Task instructions: Your reply should reproduce the data below without a single alteration, apart from dropping the images.

Rendered images with source text:
● ● ● ●
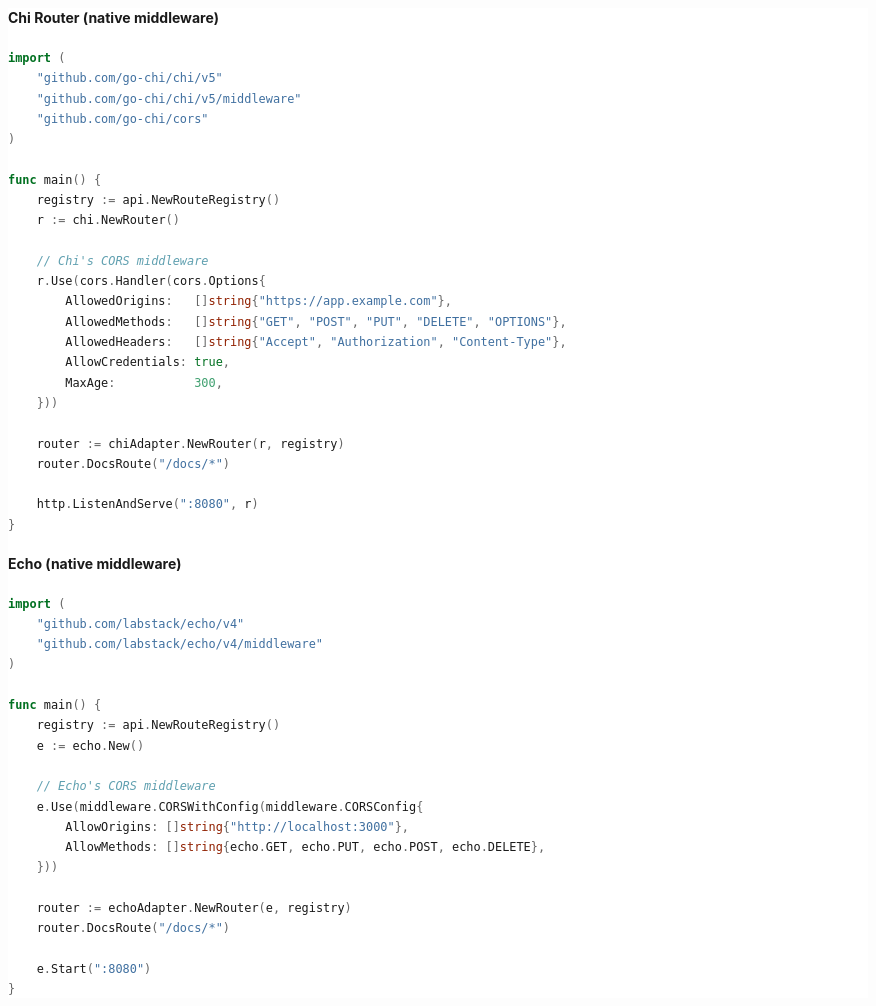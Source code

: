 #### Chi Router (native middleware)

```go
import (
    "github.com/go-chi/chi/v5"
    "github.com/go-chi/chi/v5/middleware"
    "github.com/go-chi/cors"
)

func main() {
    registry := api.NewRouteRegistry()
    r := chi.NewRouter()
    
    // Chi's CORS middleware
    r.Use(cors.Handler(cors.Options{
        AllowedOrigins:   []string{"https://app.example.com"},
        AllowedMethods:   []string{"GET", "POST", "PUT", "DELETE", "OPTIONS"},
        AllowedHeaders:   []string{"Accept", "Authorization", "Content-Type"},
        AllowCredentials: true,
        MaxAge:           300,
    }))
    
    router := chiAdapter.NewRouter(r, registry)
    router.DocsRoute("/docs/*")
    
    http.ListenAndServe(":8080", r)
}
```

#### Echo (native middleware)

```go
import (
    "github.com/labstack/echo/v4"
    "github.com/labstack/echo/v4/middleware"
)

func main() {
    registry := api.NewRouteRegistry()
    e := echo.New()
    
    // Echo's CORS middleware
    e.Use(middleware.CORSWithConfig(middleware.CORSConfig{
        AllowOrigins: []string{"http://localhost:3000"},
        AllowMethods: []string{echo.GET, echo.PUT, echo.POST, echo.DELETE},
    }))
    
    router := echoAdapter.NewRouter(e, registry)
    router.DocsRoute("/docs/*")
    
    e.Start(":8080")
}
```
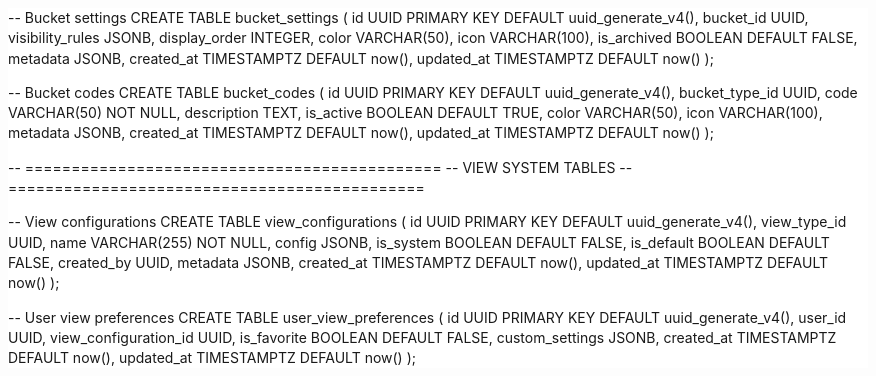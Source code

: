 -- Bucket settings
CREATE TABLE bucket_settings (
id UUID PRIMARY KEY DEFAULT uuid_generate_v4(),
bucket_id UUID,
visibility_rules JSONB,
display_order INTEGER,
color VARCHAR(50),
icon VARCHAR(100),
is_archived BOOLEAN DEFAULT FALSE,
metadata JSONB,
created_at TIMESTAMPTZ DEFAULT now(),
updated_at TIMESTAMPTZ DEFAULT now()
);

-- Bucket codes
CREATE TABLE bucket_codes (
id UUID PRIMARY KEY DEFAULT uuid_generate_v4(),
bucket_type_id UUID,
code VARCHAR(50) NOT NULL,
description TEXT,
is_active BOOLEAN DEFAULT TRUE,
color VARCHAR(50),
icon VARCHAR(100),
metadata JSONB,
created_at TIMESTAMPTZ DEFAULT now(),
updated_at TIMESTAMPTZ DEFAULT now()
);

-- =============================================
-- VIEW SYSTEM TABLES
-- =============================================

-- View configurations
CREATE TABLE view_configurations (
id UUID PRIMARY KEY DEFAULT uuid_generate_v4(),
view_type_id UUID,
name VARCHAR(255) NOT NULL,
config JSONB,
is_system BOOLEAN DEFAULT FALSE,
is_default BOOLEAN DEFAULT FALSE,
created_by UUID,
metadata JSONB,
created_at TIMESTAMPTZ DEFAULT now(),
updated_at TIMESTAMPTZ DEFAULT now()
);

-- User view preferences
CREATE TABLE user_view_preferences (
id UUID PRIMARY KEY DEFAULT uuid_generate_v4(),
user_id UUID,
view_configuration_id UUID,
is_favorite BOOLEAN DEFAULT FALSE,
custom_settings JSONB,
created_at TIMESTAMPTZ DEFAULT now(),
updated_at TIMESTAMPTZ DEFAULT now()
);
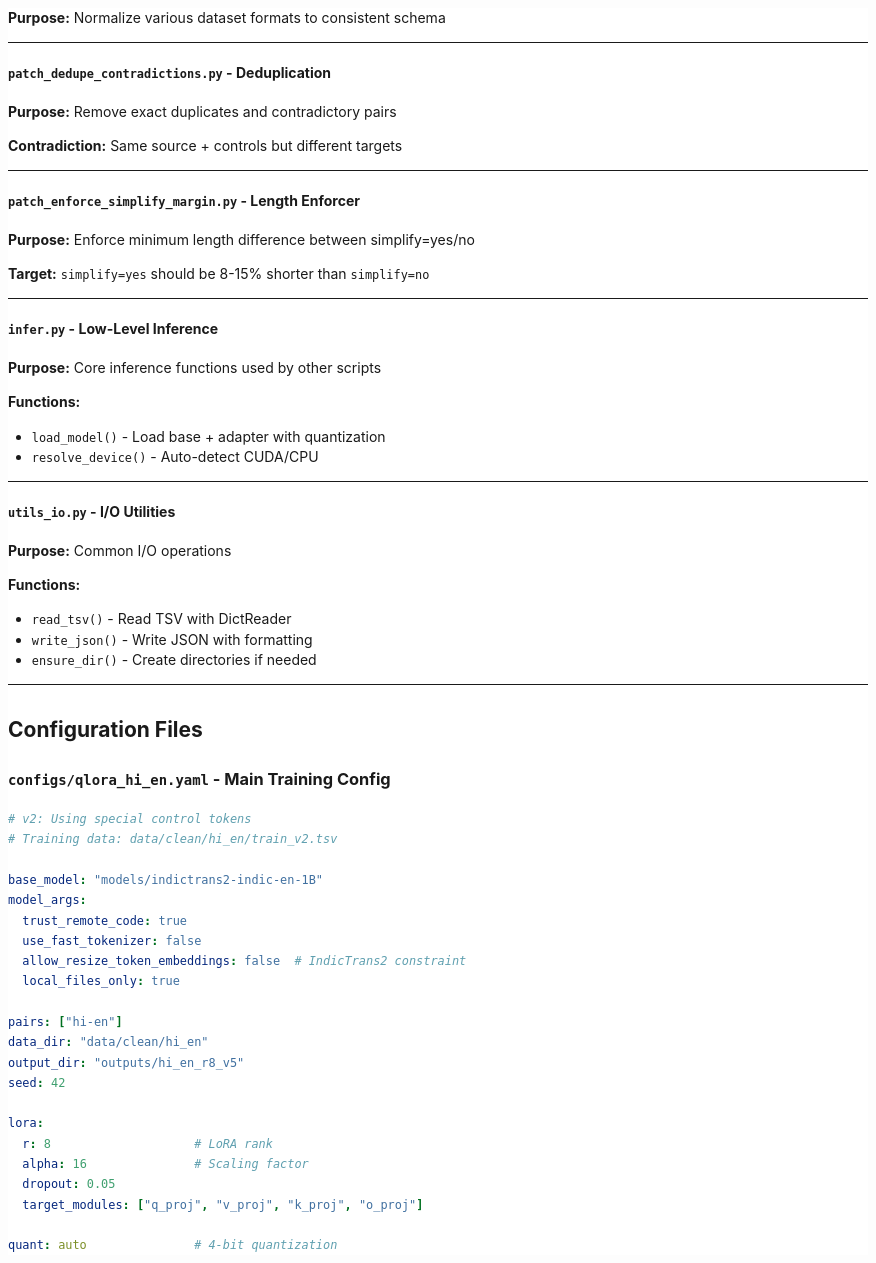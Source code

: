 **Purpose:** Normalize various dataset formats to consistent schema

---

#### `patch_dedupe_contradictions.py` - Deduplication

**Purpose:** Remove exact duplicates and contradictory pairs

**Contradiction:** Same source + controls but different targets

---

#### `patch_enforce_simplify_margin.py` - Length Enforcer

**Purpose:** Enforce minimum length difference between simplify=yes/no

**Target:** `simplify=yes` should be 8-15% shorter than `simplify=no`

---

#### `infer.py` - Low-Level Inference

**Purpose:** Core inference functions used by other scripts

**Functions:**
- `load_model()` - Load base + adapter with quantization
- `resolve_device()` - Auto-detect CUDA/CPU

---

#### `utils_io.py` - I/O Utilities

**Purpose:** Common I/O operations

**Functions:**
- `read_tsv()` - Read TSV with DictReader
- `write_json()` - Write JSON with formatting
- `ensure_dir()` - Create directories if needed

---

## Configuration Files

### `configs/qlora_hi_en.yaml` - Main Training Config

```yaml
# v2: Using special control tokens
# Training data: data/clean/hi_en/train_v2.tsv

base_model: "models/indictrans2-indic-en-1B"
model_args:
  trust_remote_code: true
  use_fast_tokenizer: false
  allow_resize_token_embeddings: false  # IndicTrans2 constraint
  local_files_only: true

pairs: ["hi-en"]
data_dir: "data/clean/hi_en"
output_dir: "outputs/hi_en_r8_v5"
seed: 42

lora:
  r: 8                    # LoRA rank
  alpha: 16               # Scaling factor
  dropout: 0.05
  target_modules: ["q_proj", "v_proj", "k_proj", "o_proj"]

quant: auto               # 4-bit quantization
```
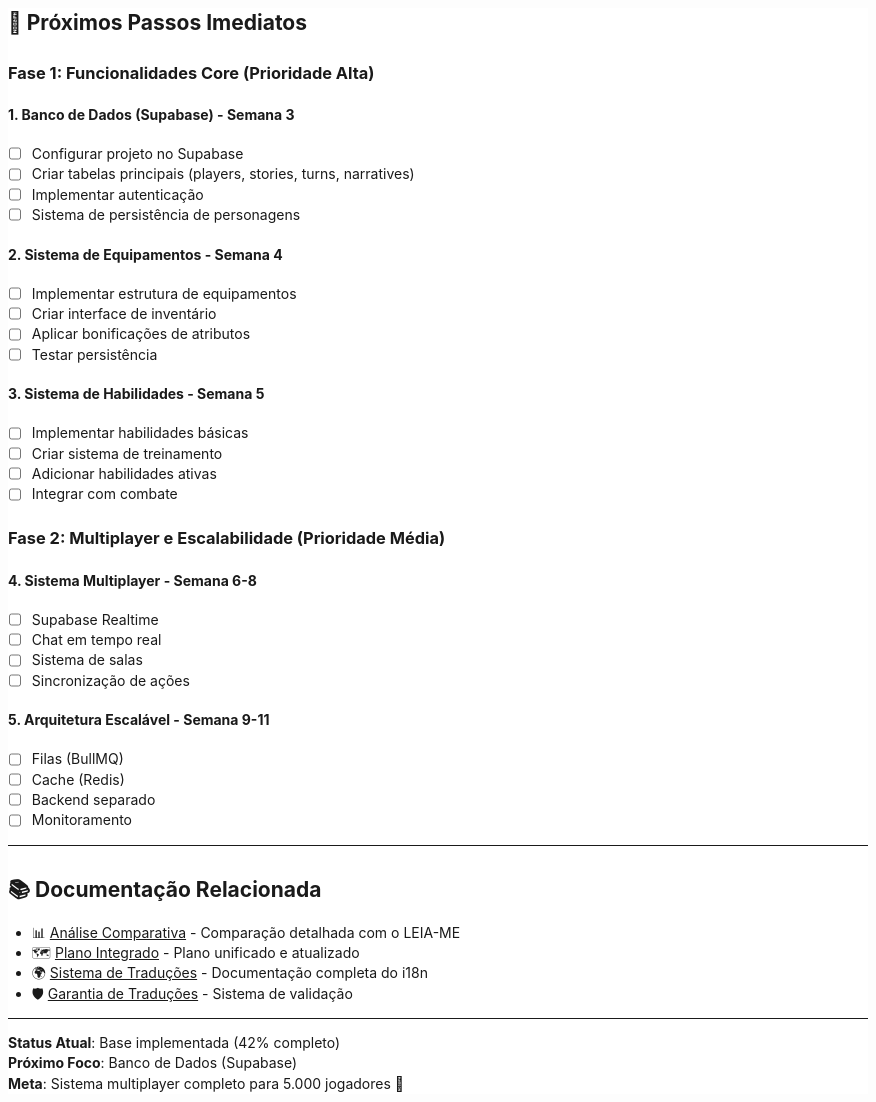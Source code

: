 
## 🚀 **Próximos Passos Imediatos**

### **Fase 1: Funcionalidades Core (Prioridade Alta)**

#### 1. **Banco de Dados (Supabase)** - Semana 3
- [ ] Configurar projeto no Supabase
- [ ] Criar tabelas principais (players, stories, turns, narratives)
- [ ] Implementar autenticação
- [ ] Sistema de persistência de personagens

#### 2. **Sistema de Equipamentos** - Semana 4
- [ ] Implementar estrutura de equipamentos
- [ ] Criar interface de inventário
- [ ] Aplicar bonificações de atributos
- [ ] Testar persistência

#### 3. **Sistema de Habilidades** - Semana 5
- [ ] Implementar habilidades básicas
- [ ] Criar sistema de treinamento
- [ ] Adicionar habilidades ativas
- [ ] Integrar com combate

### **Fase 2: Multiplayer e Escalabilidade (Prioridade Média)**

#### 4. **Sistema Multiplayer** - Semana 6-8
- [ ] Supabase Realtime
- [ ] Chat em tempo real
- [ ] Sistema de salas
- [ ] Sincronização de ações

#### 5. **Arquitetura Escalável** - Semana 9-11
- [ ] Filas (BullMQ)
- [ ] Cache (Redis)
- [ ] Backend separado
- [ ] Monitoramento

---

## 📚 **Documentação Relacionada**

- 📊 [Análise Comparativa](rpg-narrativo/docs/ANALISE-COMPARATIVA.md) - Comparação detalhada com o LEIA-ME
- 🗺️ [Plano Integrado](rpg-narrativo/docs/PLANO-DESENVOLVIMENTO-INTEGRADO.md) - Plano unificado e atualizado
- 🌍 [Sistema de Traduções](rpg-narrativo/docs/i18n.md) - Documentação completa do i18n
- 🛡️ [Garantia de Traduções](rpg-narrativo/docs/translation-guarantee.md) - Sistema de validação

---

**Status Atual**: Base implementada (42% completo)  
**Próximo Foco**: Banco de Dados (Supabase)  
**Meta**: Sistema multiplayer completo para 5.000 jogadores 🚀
● ● ● ●
The answer:
Source code

: #### Chi Router (native middleware)

```go
import (
    "github.com/go-chi/chi/v5"
    "github.com/go-chi/chi/v5/middleware"
    "github.com/go-chi/cors"
)

func main() {
    registry := api.NewRouteRegistry()
    r := chi.NewRouter()
    
    // Chi's CORS middleware
    r.Use(cors.Handler(cors.Options{
        AllowedOrigins:   []string{"https://app.example.com"},
        AllowedMethods:   []string{"GET", "POST", "PUT", "DELETE", "OPTIONS"},
        AllowedHeaders:   []string{"Accept", "Authorization", "Content-Type"},
        AllowCredentials: true,
        MaxAge:           300,
    }))
    
    router := chiAdapter.NewRouter(r, registry)
    router.DocsRoute("/docs/*")
    
    http.ListenAndServe(":8080", r)
}
```

#### Echo (native middleware)

```go
import (
    "github.com/labstack/echo/v4"
    "github.com/labstack/echo/v4/middleware"
)

func main() {
    registry := api.NewRouteRegistry()
    e := echo.New()
    
    // Echo's CORS middleware
    e.Use(middleware.CORSWithConfig(middleware.CORSConfig{
        AllowOrigins: []string{"http://localhost:3000"},
        AllowMethods: []string{echo.GET, echo.PUT, echo.POST, echo.DELETE},
    }))
    
    router := echoAdapter.NewRouter(e, registry)
    router.DocsRoute("/docs/*")
    
    e.Start(":8080")
}
```
Source code

: -- Bucket settings
CREATE TABLE bucket_settings (
id UUID PRIMARY KEY DEFAULT uuid_generate_v4(),
bucket_id UUID,
visibility_rules JSONB,
display_order INTEGER,
color VARCHAR(50),
icon VARCHAR(100),
is_archived BOOLEAN DEFAULT FALSE,
metadata JSONB,
created_at TIMESTAMPTZ DEFAULT now(),
updated_at TIMESTAMPTZ DEFAULT now()
);

-- Bucket codes
CREATE TABLE bucket_codes (
id UUID PRIMARY KEY DEFAULT uuid_generate_v4(),
bucket_type_id UUID,
code VARCHAR(50) NOT NULL,
description TEXT,
is_active BOOLEAN DEFAULT TRUE,
color VARCHAR(50),
icon VARCHAR(100),
metadata JSONB,
created_at TIMESTAMPTZ DEFAULT now(),
updated_at TIMESTAMPTZ DEFAULT now()
);

-- =============================================
-- VIEW SYSTEM TABLES
-- =============================================

-- View configurations
CREATE TABLE view_configurations (
id UUID PRIMARY KEY DEFAULT uuid_generate_v4(),
view_type_id UUID,
name VARCHAR(255) NOT NULL,
config JSONB,
is_system BOOLEAN DEFAULT FALSE,
is_default BOOLEAN DEFAULT FALSE,
created_by UUID,
metadata JSONB,
created_at TIMESTAMPTZ DEFAULT now(),
updated_at TIMESTAMPTZ DEFAULT now()
);

-- User view preferences
CREATE TABLE user_view_preferences (
id UUID PRIMARY KEY DEFAULT uuid_generate_v4(),
user_id UUID,
view_configuration_id UUID,
is_favorite BOOLEAN DEFAULT FALSE,
custom_settings JSONB,
created_at TIMESTAMPTZ DEFAULT now(),
updated_at TIMESTAMPTZ DEFAULT now()
);
Source code

: **Purpose:** Normalize various dataset formats to consistent schema

---

#### `patch_dedupe_contradictions.py` - Deduplication

**Purpose:** Remove exact duplicates and contradictory pairs

**Contradiction:** Same source + controls but different targets

---

#### `patch_enforce_simplify_margin.py` - Length Enforcer

**Purpose:** Enforce minimum length difference between simplify=yes/no

**Target:** `simplify=yes` should be 8-15% shorter than `simplify=no`

---

#### `infer.py` - Low-Level Inference

**Purpose:** Core inference functions used by other scripts

**Functions:**
- `load_model()` - Load base + adapter with quantization
- `resolve_device()` - Auto-detect CUDA/CPU

---

#### `utils_io.py` - I/O Utilities

**Purpose:** Common I/O operations

**Functions:**
- `read_tsv()` - Read TSV with DictReader
- `write_json()` - Write JSON with formatting
- `ensure_dir()` - Create directories if needed

---

## Configuration Files

### `configs/qlora_hi_en.yaml` - Main Training Config

```yaml
# v2: Using special control tokens
# Training data: data/clean/hi_en/train_v2.tsv

base_model: "models/indictrans2-indic-en-1B"
model_args:
  trust_remote_code: true
  use_fast_tokenizer: false
  allow_resize_token_embeddings: false  # IndicTrans2 constraint
  local_files_only: true

pairs: ["hi-en"]
data_dir: "data/clean/hi_en"
output_dir: "outputs/hi_en_r8_v5"
seed: 42

lora:
  r: 8                    # LoRA rank
  alpha: 16               # Scaling factor
  dropout: 0.05
  target_modules: ["q_proj", "v_proj", "k_proj", "o_proj"]

quant: auto               # 4-bit quantization
```
Source code

: 
## 🚀 **Próximos Passos Imediatos**

### **Fase 1: Funcionalidades Core (Prioridade Alta)**

#### 1. **Banco de Dados (Supabase)** - Semana 3
- [ ] Configurar projeto no Supabase
- [ ] Criar tabelas principais (players, stories, turns, narratives)
- [ ] Implementar autenticação
- [ ] Sistema de persistência de personagens

#### 2. **Sistema de Equipamentos** - Semana 4
- [ ] Implementar estrutura de equipamentos
- [ ] Criar interface de inventário
- [ ] Aplicar bonificações de atributos
- [ ] Testar persistência

#### 3. **Sistema de Habilidades** - Semana 5
- [ ] Implementar habilidades básicas
- [ ] Criar sistema de treinamento
- [ ] Adicionar habilidades ativas
- [ ] Integrar com combate

### **Fase 2: Multiplayer e Escalabilidade (Prioridade Média)**

#### 4. **Sistema Multiplayer** - Semana 6-8
- [ ] Supabase Realtime
- [ ] Chat em tempo real
- [ ] Sistema de salas
- [ ] Sincronização de ações

#### 5. **Arquitetura Escalável** - Semana 9-11
- [ ] Filas (BullMQ)
- [ ] Cache (Redis)
- [ ] Backend separado
- [ ] Monitoramento

---

## 📚 **Documentação Relacionada**

- 📊 [Análise Comparativa](rpg-narrativo/docs/ANALISE-COMPARATIVA.md) - Comparação detalhada com o LEIA-ME
- 🗺️ [Plano Integrado](rpg-narrativo/docs/PLANO-DESENVOLVIMENTO-INTEGRADO.md) - Plano unificado e atualizado
- 🌍 [Sistema de Traduções](rpg-narrativo/docs/i18n.md) - Documentação completa do i18n
- 🛡️ [Garantia de Traduções](rpg-narrativo/docs/translation-guarantee.md) - Sistema de validação

---

**Status Atual**: Base implementada (42% completo)  
**Próximo Foco**: Banco de Dados (Supabase)  
**Meta**: Sistema multiplayer completo para 5.000 jogadores 🚀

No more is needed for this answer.